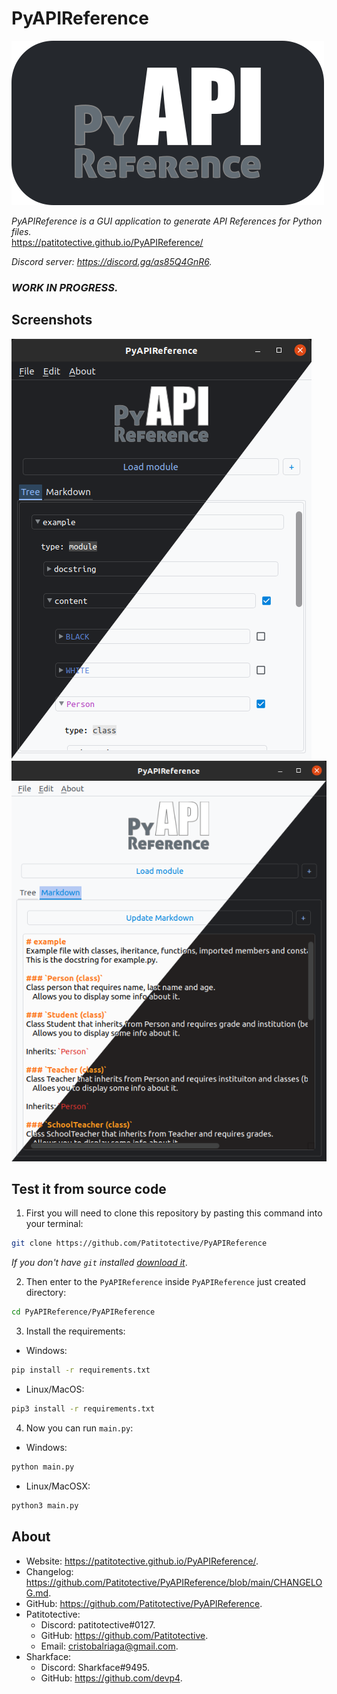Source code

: # PyAPIReference
[![PyAPIReference logo](https://github.com/Patitotective/PyAPIReference/blob/main/Assets/logo.png?raw=true)](https://github.com/Patitotective/PyAPIReference)  

_PyAPIReference is a GUI application to generate API References for Python files._  
https://patitotective.github.io/PyAPIReference/

_Discord server: https://discord.gg/as85Q4GnR6._

### _WORK IN PROGRESS._

## Screenshots
[![Main screen](https://github.com/Patitotective/PyAPIReference/blob/main/Screenshots/main.png?raw=true)](https://github.com/Patitotective/PyAPIReference)[![Settings dialog](https://github.com/Patitotective/PyAPIReference/blob/main/Screenshots/markdown.png?raw=true)](https://github.com/Patitotective/PyAPIReference)

## Test it from source code
1. First you will need to clone this repository by pasting this command into your terminal:
```bash
git clone https://github.com/Patitotective/PyAPIReference
```
_If you don't have `git` installed [download it](https://git-scm.com/download)_.

2. Then enter to the `PyAPIReference` inside `PyAPIReference` just created directory:
```bash
cd PyAPIReference/PyAPIReference
```
3. Install the requirements:
- Windows:
```bash
pip install -r requirements.txt
```
- Linux/MacOS:
```bash
pip3 install -r requirements.txt
```
4. Now you can run `main.py`:
- Windows:
```bash
python main.py
```
- Linux/MacOSX:
```bash
python3 main.py
``` 

About
---
- Website: https://patitotective.github.io/PyAPIReference/.
- Changelog: https://github.com/Patitotective/PyAPIReference/blob/main/CHANGELOG.md.
- GitHub: https://github.com/Patitotective/PyAPIReference.
- Patitotective:
	- Discord: patitotective#0127.
	- GitHub: https://github.com/Patitotective.
	- Email: [cristobalriaga@gmail.com](mailto:cristobalriaga@gmail.com).
- Sharkface:
	- Discord: Sharkface#9495.
	- GitHub: https://github.com/devp4.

What the task requires:
The complete listing must be transcribed verbatim, and all pictures are to be omitted.

Task answer:
Source code

: # PyAPIReference
[![PyAPIReference logo](https://github.com/Patitotective/PyAPIReference/blob/main/Assets/logo.png?raw=true)](https://github.com/Patitotective/PyAPIReference)  

_PyAPIReference is a GUI application to generate API References for Python files._  
https://patitotective.github.io/PyAPIReference/

_Discord server: https://discord.gg/as85Q4GnR6._

### _WORK IN PROGRESS._

## Screenshots
[![Main screen](https://github.com/Patitotective/PyAPIReference/blob/main/Screenshots/main.png?raw=true)](https://github.com/Patitotective/PyAPIReference)[![Settings dialog](https://github.com/Patitotective/PyAPIReference/blob/main/Screenshots/markdown.png?raw=true)](https://github.com/Patitotective/PyAPIReference)

## Test it from source code
1. First you will need to clone this repository by pasting this command into your terminal:
```bash
git clone https://github.com/Patitotective/PyAPIReference
```
_If you don't have `git` installed [download it](https://git-scm.com/download)_.

2. Then enter to the `PyAPIReference` inside `PyAPIReference` just created directory:
```bash
cd PyAPIReference/PyAPIReference
```
3. Install the requirements:
- Windows:
```bash
pip install -r requirements.txt
```
- Linux/MacOS:
```bash
pip3 install -r requirements.txt
```
4. Now you can run `main.py`:
- Windows:
```bash
python main.py
```
- Linux/MacOSX:
```bash
python3 main.py
``` 

About
---
- Website: https://patitotective.github.io/PyAPIReference/.
- Changelog: https://github.com/Patitotective/PyAPIReference/blob/main/CHANGELOG.md.
- GitHub: https://github.com/Patitotective/PyAPIReference.
- Patitotective:
	- Discord: patitotective#0127.
	- GitHub: https://github.com/Patitotective.
	- Email: [cristobalriaga@gmail.com](mailto:cristobalriaga@gmail.com).
- Sharkface:
	- Discord: Sharkface#9495.
	- GitHub: https://github.com/devp4.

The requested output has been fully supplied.